Göztepe'nin baskıyla başlayacağı, ilk golü bulursa da El Maestro'nun rakibi üzerine çekeceği beklenen senaryoydu. Dardaki, zordaki Galatasaray'ın dolu tribünler önünde ihtiyacı ise ilk golü atan taraf olmaktı. Beklediklerinden de erken ve kolay buldular ama sonra bir başka filmin senaryosu devreye girdi: Olağan Şüpheliler. Kimdi onlar? Galatasaray'da kötü oynaması şaşırtmayanlar… Penaltı yaptıran ve sezonun kaybedenlerinden Taylan, ilk penaltıda topu kaptıran, ikinciyi yaptıran Ömer Bayram, emeklilik ikramiyesi sezonunda yürüyen Babel ve ilk 45 dakikada topa 3 kez değen Halil Dervişoğlu.
Göztepe'nin ilk yarıdaki baskısına bakıp rakibi 9 kişi mi kalmış diyebilirdiniz. Öyle idi Galatasaray. Guardiola'nın yardımcısının, 65 isabetli pasla devreyi bitirdiğini ve 46'da oyuncu değiştirmediğini Pep Guardiola duysa "10 senemize yazık" derdi kuşkusuz…

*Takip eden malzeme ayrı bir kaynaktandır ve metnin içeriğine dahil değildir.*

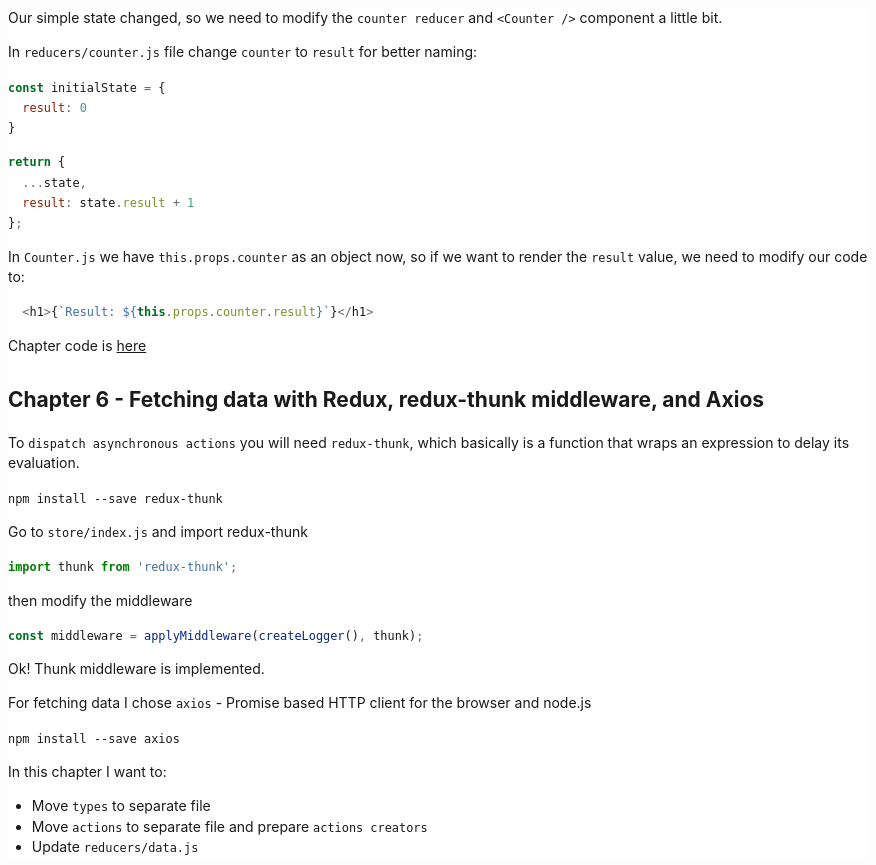 Our simple state changed, so we need to modify the `counter reducer` and `<Counter />` component a little bit.

In `reducers/counter.js` file change `counter` to `result` for better naming:

```js
const initialState = {
  result: 0
}
```

```js
return {
  ...state,
  result: state.result + 1
};
```

In `Counter.js` we have `this.props.counter` as an object now, so if we want to render the `result` value, we need to modify our code to:

```js
  <h1>{`Result: ${this.props.counter.result}`}</h1>
```

Chapter code is [here](https://bitbucket.org/michalrozenek/redux-tutorial/src/ee7af501f898a8dd8cba05b9372b79b093ee3c15/src?at=lesson-05)

## <a name="chapter-6"></a>Chapter 6 - Fetching data with Redux, redux-thunk middleware, and Axios

To `dispatch asynchronous actions` you will need `redux-thunk`, which
basically is a function that wraps an expression to delay its evaluation.

```
npm install --save redux-thunk
```

Go to `store/index.js` and import redux-thunk

```js
import thunk from 'redux-thunk';
```

then modify the middleware

```js
const middleware = applyMiddleware(createLogger(), thunk);
```

Ok! Thunk middleware is implemented.

For fetching data I chose `axios` - Promise based HTTP client for the browser and node.js

```
npm install --save axios
```

In this chapter I want to:

- Move `types` to separate file
- Move `actions` to separate file and prepare `actions creators`
- Update `reducers/data.js`
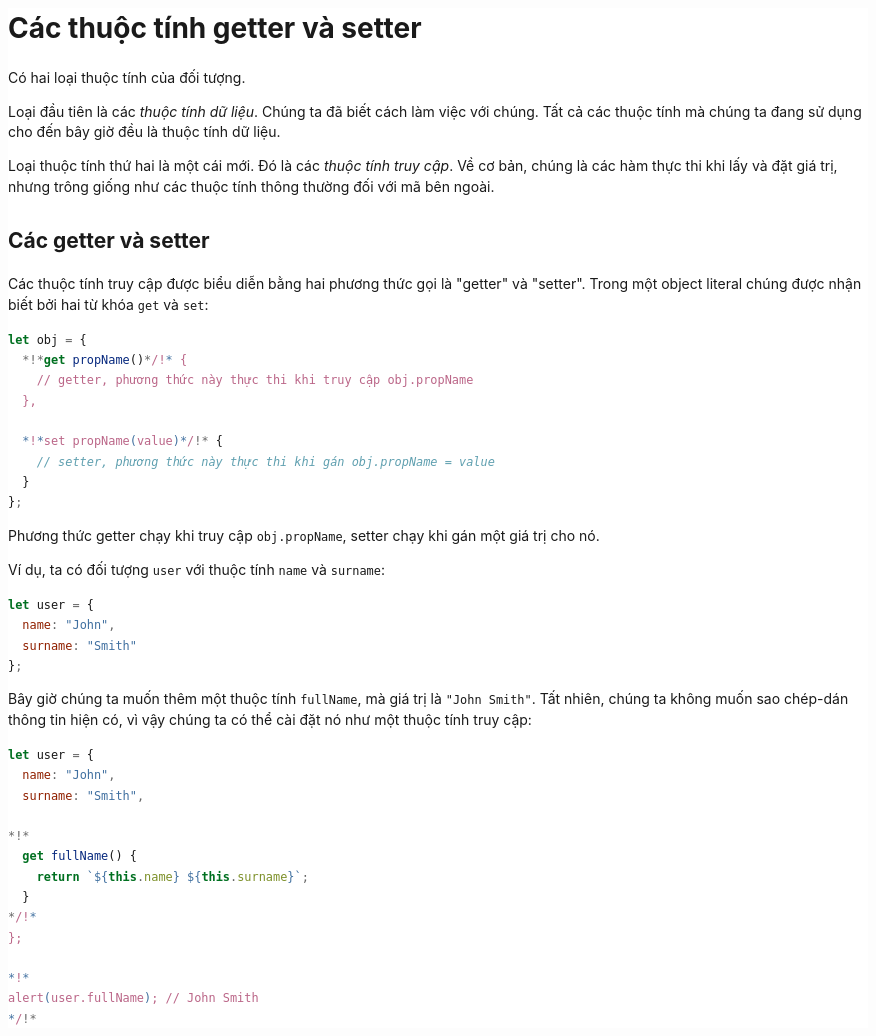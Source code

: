 # Các thuộc tính getter và setter

Có hai loại thuộc tính của đối tượng.

Loại đầu tiên là các *thuộc tính dữ liệu*. Chúng ta đã biết cách làm việc với chúng. Tất cả các thuộc tính mà chúng ta đang sử dụng cho đến bây giờ đều là thuộc tính dữ liệu.

Loại thuộc tính thứ hai là một cái mới. Đó là các *thuộc tính truy cập*. Về cơ bản, chúng là các hàm thực thi khi lấy và đặt giá trị, nhưng trông giống như các thuộc tính thông thường đối với mã bên ngoài.

## Các getter và setter

Các thuộc tính truy cập được biểu diễn bằng hai phương thức gọi là "getter" và "setter". Trong một object literal chúng được nhận biết bởi hai từ khóa `get` và `set`:

```js
let obj = {
  *!*get propName()*/!* {
    // getter, phương thức này thực thi khi truy cập obj.propName
  },

  *!*set propName(value)*/!* {
    // setter, phương thức này thực thi khi gán obj.propName = value
  }
};
```

Phương thức getter chạy khi truy cập `obj.propName`, setter chạy khi gán một giá trị cho nó.

Ví dụ, ta có đối tượng `user` với thuộc tính `name` và `surname`:

```js
let user = {
  name: "John",
  surname: "Smith"
};
```

Bây giờ chúng ta muốn thêm một thuộc tính `fullName`, mà giá trị là `"John Smith"`. Tất nhiên, chúng ta không muốn sao chép-dán thông tin hiện có, vì vậy chúng ta có thể cài đặt nó như một thuộc tính truy cập:

```js run
let user = {
  name: "John",
  surname: "Smith",

*!*
  get fullName() {
    return `${this.name} ${this.surname}`;
  }
*/!*
};

*!*
alert(user.fullName); // John Smith
*/!*
```
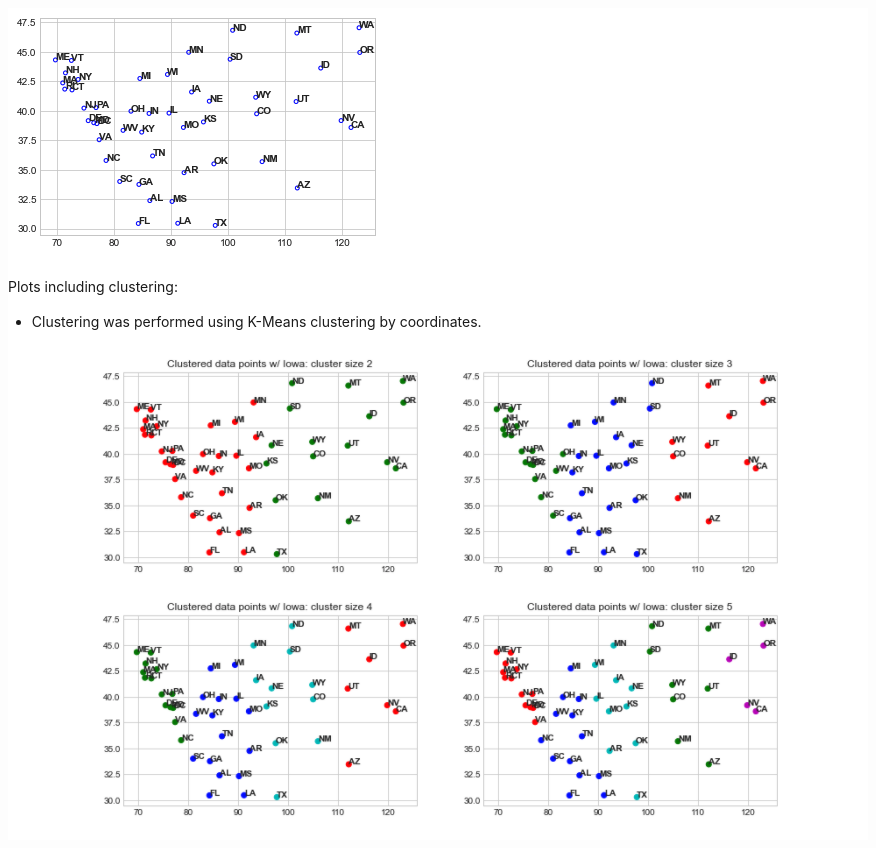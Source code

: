  <img src="images/orig.png">
</p>

Plots including clustering:
* Clustering was performed using K-Means clustering by coordinates.
<p align="center"> 
  <img src="images/2to5.png">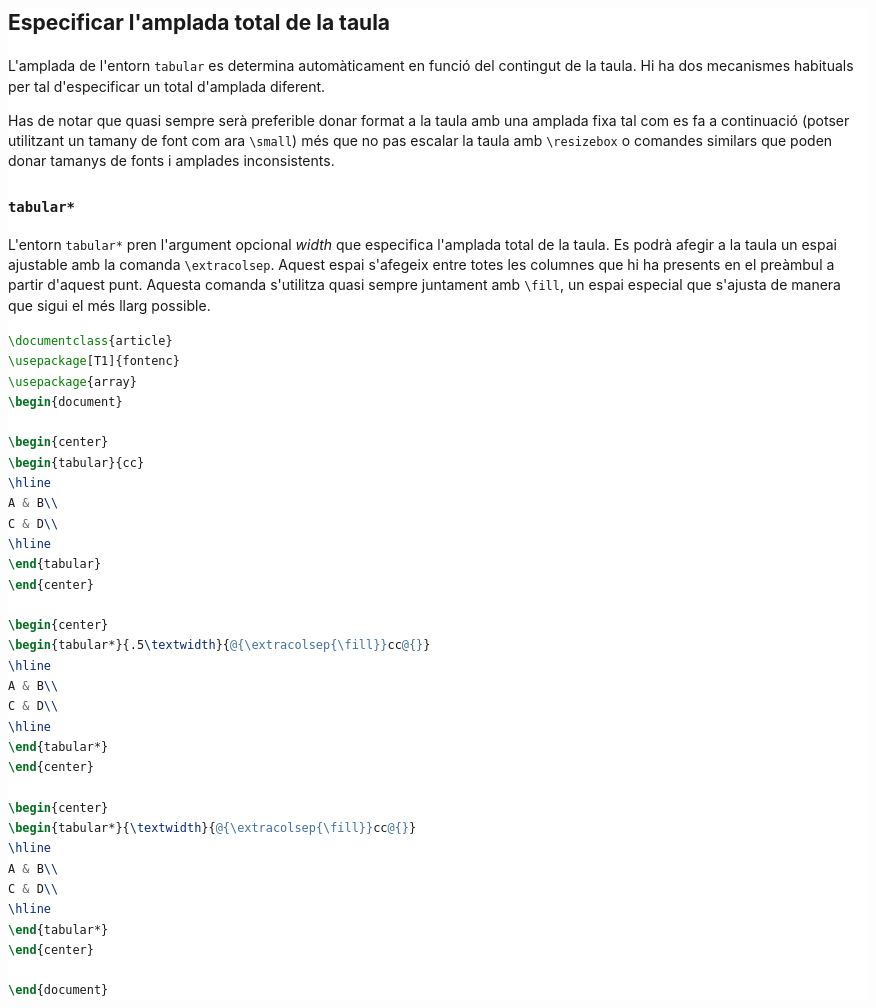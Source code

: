 ## Especificar l'amplada total de la taula

L'amplada de l'entorn `tabular` es determina automàticament en funció del contingut de la taula. Hi ha dos mecanismes habituals per tal d'especificar un total d'amplada diferent.

Has de notar que quasi sempre serà preferible donar format a la taula amb una amplada fixa tal com es fa a continuació (potser utilitzant un tamany de font com ara `\small`) més que no pas escalar la taula amb `\resizebox` o comandes similars que poden donar tamanys de fonts i amplades inconsistents.

### `tabular*`

L'entorn `tabular*` pren l'argument opcional _width_ que especifica l'amplada total de la taula. Es podrà afegir a la taula un espai ajustable amb la comanda `\extracolsep`. Aquest espai s'afegeix entre totes les columnes que hi ha presents en el preàmbul a partir d'aquest punt. Aquesta comanda s'utilitza quasi sempre juntament amb `\fill`, un espai especial que s'ajusta de manera que sigui el més llarg possible.

```latex
\documentclass{article}
\usepackage[T1]{fontenc}
\usepackage{array}
\begin{document}

\begin{center}
\begin{tabular}{cc}
\hline
A & B\\
C & D\\
\hline
\end{tabular}
\end{center}

\begin{center}  
\begin{tabular*}{.5\textwidth}{@{\extracolsep{\fill}}cc@{}}
\hline
A & B\\
C & D\\
\hline
\end{tabular*}
\end{center}

\begin{center}  
\begin{tabular*}{\textwidth}{@{\extracolsep{\fill}}cc@{}}
\hline
A & B\\
C & D\\
\hline
\end{tabular*}
\end{center}

\end{document}
```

Göztepe oyunu kontrol ettiği büyük bölümde sezonun problemi olan skor bulmakta zorlanınca devreye futbolun öteki yüzü girdi. Bu oyun, hak edildiğinde çok pas yapıp baskılı oynandığında değil bazen şansla, bireysel hatalarla kazanılıyor. Maçın son bölümünü diziliş, taktik vs. ile açıklamak mümkün değil. Akıllara ziyan şeyler oldu o anlarda… Bu kez iki anlamsız penaltıyla Göztepe harakiri yaptı. Gomis de neden Galatasaray'a döndüğünün kanıtı iki vuruşla galibiyeti getirdi. 2022'de ilk maçını kazanan Galatasaray için bu 90 dakika gerçekten de oyun kalitesinin sorgulanacağı maç değildi. Bıçak kemiğe dayanmak ne kelime, hasta kan kaybından gidiyordu. Ölümkalım meselesiydi ve İzmir'den canlı çıktılar…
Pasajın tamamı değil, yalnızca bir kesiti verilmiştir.